### HOW TO COMPLETE THIS TASK
In the entries below, find the line with "- [React Finland: Mark" and the line with "- [Theming a". Return those two lines and all lines between them, exactly.

### DATA SUPPLIED

------------------------

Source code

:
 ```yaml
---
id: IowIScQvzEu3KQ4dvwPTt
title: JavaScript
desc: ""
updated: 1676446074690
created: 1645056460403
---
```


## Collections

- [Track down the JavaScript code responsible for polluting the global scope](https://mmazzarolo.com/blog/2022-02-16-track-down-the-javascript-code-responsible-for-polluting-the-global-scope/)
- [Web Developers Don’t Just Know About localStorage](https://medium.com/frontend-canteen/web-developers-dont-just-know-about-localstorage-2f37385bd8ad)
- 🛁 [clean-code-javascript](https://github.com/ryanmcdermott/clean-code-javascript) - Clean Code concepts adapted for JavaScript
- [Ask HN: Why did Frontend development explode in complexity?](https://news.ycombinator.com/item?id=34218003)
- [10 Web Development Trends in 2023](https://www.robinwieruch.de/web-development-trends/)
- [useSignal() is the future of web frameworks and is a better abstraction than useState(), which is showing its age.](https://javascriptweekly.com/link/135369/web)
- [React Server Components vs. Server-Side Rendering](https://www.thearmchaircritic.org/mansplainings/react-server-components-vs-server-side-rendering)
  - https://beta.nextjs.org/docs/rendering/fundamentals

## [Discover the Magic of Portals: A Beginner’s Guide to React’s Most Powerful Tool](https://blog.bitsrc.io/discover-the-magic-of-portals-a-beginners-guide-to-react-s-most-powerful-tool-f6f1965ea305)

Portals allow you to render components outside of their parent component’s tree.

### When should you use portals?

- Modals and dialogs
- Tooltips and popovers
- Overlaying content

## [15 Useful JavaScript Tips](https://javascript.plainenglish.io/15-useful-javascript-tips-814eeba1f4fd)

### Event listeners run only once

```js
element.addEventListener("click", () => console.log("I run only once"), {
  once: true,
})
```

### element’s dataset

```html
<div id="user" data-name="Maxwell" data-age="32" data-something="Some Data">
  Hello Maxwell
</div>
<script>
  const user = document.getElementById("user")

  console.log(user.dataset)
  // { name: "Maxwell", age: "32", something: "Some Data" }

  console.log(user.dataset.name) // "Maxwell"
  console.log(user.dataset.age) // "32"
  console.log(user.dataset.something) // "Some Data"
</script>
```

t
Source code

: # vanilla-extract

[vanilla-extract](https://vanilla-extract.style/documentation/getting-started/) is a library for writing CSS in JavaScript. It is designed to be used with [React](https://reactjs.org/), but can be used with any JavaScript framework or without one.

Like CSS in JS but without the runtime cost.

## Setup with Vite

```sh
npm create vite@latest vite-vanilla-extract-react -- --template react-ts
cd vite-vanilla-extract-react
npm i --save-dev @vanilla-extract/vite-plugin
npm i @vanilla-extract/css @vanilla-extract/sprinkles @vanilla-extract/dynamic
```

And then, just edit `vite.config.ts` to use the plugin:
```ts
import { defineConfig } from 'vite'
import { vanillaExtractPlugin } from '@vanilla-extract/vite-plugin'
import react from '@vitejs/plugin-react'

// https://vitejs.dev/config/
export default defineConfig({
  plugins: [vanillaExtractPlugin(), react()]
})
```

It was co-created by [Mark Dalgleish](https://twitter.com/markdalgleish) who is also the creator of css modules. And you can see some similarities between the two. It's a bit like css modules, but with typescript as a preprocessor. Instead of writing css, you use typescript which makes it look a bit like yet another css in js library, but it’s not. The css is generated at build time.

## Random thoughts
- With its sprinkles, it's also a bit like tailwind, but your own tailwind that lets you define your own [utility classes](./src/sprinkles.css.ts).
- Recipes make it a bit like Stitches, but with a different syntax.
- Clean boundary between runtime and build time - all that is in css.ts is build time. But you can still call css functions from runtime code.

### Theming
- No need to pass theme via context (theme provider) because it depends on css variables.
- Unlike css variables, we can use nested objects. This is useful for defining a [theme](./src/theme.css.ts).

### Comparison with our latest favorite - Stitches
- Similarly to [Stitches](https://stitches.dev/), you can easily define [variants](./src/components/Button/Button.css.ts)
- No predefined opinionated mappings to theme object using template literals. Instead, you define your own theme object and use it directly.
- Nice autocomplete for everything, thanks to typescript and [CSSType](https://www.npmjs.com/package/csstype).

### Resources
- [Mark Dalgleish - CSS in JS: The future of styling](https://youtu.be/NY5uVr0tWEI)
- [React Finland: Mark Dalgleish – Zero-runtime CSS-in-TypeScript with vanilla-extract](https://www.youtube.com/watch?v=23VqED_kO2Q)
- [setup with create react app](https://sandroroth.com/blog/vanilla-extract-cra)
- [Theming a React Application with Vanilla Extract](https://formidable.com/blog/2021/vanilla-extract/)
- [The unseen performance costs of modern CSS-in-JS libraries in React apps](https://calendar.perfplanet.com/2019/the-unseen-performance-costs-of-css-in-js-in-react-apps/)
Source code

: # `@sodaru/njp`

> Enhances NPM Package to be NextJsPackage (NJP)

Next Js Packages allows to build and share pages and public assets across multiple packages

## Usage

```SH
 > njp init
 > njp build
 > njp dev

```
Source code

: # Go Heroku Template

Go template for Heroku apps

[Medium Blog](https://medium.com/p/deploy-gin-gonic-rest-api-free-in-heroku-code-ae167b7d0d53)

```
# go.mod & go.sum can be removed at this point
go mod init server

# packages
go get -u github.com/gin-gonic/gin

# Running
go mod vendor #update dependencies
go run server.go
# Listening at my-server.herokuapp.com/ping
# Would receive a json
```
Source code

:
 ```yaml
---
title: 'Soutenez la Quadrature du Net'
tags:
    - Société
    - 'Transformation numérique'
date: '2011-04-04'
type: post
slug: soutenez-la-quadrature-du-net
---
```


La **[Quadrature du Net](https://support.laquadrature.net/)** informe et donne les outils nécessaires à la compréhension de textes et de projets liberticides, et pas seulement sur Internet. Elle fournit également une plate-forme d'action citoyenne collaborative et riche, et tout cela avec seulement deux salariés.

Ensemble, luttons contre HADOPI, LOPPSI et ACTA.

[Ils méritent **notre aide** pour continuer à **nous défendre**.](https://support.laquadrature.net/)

------------------------

### YOUR SOLUTION
- [React Finland: Mark Dalgleish – Zero-runtime CSS-in-TypeScript with vanilla-extract](https://www.youtube.com/watch?v=23VqED_kO2Q)
- [setup with create react app](https://sandroroth.com/blog/vanilla-extract-cra)
- [Theming a React Application with Vanilla Extract](https://formidable.com/blog/2021/vanilla-extract/)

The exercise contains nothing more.